There was no answer.
“The city is to go down so that you may build it up again...”
“Me?”
“You.”
“Then you are laying the murder of the city on me?”
“The murder of the city lies on those alone who trampled over Grot, the guardian of the Heart-Machine.”
“Did that also take place by your will, Father?”
“Yes.”
“Then you forced those men to incur sin?”
“For your sake, Freder; so you could redeem them.”
“And what about those, Father, who must die with your dying city, before I can redeem them?”
“Concern yourself with the living, Freder, not with the dead.”
“And if the living come to kill you?”
“That will not happen, Freder. That will not happen. The way to me, through the raving god-machines, as you called them, could only be found by one. And he found it. That was my son.”
Freder let his head fall into his hands. He rocked as if in pain. He moaned softly. He wanted to speak, but before he could, a sound ripped through the air, sounding as though the Earth were bursting apart. For a moment, everything in the white machine-hall seemed to hover in space, a foot above the ground—even Moloch and Baal and Huitzilopochtli and Durgha, even the hammer of Thor and the Towers of Silence. The crosses of Golgotha, from the beam-ends where long, white, crackling clusters of flames were blazing, all toppled together and then straightened themselves up again. Then everything crashed back into its place with furious vigour. Then all the lights went out. From the depths, and in the distance, the city howled.
“Father!” shouted Freder.
“Yes. I am here. What do you want?”
“That you to put an end to this horror!”
“Now? No.”
“But I don’t want any more people to suffer! You should be helping them, you should be saving them, Father!”
“You should be saving them.”
“Now—immediately?”
“Now? No.”
“Then,” said Freder, pushing his fists far away from him, as if pushing something out of his way, “then I must seek out the man who can help me, even if he is your enemy and mine.”
“Do you mean Rotwang?”
No answer. Joh Fredersen continued: “Rotwang cannot help you.”
“Why not?”
“He is dead.”
Silence. Then, tentatively, a strangled voice asked: “How did he—so suddenly—come to die?”
“Primarily, Freder, he died because he dared to reach out his hands toward the girl you love.”
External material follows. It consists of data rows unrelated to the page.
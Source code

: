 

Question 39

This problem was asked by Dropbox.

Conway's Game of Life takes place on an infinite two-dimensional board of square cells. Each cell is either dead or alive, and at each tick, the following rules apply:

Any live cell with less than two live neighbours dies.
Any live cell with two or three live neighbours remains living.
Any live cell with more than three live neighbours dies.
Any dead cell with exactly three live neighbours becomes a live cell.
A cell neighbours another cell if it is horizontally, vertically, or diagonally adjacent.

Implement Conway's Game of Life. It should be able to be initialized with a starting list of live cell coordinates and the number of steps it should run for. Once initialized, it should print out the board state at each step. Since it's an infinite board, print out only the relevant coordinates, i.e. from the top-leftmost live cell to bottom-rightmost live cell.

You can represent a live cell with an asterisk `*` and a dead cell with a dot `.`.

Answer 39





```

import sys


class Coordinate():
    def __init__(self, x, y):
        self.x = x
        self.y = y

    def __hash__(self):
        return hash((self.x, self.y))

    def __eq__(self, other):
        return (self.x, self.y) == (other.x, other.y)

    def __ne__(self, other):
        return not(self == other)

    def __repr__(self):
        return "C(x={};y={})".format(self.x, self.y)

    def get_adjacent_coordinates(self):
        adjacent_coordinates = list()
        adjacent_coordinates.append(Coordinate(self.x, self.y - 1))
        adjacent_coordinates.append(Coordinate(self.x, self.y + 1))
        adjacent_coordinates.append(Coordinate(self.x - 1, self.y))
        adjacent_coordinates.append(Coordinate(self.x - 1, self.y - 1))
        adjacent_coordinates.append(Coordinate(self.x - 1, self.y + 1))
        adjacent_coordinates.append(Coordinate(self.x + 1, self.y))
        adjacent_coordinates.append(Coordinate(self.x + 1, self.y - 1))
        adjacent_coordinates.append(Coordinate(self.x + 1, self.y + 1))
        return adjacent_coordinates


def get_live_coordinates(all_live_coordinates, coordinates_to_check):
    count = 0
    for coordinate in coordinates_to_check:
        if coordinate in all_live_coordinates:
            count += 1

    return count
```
Trembling fingers fumbled up the stem of the cross.
“Maria, Father, Maria?”
“So he called her.”
“Maria was with him? In his house?”
“Yes, Freder.”
“So she was! And now?”
“I do not know.”
Silence.
“Freder?”
No answer came.
“Freder?”
Silence.
But, over the windows of the white machine-Cathedral, there ran a shadow. It ran, hunched, hands thrown behind its neck, as if it feared that Durgha’s arms could grab at it, or that Thor could hurl his hammer, which never failed, at it from behind, in order to prevent its escape, in accordance with Joh Fredersen’s command.
It did not come into the consciousness of the fugitive that all the god-machines were standing still because the heart, the unguarded heart of Metropolis, under the fiery lash of the ‘12,’ had raged itself to death.